----- Entries supplied
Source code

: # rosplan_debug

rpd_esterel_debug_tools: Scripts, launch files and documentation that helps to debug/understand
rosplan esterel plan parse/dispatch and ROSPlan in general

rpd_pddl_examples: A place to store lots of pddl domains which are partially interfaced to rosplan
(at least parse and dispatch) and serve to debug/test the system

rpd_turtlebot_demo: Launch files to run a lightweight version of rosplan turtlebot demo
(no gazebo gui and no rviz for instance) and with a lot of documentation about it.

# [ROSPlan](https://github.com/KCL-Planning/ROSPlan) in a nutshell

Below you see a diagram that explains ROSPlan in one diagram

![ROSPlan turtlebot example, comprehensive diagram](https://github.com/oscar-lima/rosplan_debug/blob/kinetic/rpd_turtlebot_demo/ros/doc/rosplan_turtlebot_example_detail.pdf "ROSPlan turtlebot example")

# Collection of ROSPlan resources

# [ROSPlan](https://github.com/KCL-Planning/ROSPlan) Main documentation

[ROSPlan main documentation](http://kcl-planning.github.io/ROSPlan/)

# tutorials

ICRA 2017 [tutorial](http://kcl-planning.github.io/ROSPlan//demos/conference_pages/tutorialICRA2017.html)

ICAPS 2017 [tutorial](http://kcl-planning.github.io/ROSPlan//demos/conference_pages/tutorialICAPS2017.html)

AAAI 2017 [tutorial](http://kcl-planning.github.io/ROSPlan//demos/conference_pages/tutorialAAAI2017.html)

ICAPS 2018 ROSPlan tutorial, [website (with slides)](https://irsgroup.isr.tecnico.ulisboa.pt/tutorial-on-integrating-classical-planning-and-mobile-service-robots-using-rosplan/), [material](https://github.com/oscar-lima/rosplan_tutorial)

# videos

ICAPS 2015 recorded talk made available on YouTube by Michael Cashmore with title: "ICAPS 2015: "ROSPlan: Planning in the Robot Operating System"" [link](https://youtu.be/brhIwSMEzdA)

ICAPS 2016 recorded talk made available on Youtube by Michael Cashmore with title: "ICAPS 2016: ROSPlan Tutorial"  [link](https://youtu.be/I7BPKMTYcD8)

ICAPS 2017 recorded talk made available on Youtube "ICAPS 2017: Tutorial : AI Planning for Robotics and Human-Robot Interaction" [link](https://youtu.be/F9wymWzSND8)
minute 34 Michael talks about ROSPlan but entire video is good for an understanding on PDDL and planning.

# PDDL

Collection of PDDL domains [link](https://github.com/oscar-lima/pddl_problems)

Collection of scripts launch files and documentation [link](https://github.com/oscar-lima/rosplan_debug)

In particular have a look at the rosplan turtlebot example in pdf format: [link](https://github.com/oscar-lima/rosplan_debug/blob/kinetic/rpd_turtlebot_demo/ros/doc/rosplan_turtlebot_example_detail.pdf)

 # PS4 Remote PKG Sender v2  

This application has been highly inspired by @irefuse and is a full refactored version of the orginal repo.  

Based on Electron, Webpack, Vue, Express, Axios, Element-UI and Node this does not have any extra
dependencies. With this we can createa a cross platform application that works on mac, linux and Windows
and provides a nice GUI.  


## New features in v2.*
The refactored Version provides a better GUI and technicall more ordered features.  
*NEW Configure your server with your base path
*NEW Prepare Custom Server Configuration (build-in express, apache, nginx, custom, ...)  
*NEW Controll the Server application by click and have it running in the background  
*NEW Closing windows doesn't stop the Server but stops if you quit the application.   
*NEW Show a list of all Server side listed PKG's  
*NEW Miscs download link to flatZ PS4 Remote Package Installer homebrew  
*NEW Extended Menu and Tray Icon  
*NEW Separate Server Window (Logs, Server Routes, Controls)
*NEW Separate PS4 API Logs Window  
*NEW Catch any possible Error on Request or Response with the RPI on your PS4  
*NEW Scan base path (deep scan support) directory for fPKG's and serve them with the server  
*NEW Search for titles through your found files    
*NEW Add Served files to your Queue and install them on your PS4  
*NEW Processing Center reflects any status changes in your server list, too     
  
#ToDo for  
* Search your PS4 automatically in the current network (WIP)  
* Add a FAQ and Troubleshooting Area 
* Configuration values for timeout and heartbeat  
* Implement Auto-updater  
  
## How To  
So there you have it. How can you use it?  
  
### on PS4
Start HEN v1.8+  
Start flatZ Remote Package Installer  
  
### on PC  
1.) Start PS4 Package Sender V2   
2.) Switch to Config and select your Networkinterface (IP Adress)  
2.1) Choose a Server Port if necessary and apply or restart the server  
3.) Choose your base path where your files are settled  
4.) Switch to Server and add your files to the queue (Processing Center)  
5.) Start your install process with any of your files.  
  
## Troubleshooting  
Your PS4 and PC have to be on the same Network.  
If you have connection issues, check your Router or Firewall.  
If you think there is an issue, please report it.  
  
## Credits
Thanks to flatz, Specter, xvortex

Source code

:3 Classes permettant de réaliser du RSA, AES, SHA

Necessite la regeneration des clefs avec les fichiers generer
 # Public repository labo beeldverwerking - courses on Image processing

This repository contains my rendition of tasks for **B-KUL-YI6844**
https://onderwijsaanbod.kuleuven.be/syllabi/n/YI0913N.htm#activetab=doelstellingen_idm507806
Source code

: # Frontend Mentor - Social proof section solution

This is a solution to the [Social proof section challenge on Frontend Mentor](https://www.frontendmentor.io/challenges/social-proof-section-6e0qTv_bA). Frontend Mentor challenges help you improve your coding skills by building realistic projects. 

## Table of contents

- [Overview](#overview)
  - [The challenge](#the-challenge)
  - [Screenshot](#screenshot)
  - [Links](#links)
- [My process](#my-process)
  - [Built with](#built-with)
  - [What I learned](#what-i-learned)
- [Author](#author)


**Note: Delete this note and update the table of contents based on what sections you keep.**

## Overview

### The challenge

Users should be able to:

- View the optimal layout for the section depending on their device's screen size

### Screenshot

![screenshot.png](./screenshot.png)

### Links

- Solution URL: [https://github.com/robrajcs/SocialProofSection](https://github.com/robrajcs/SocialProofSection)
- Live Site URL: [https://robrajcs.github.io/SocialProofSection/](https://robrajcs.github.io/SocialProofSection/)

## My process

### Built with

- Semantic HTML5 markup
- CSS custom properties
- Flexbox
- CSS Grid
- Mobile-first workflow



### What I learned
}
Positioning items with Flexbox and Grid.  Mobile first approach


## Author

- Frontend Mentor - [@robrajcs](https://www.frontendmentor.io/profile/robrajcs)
----------
* [Work instruction]: In the records above, return only the line that contains "## My process" and every line after it through the last, exactly as they appear.

* [Output of the task]:
## My process

### Built with

- Semantic HTML5 markup
- CSS custom properties
- Flexbox
- CSS Grid
- Mobile-first workflow



### What I learned
}
Positioning items with Flexbox and Grid.  Mobile first approach


## Author

- Frontend Mentor - [@robrajcs](https://www.frontendmentor.io/profile/robrajcs)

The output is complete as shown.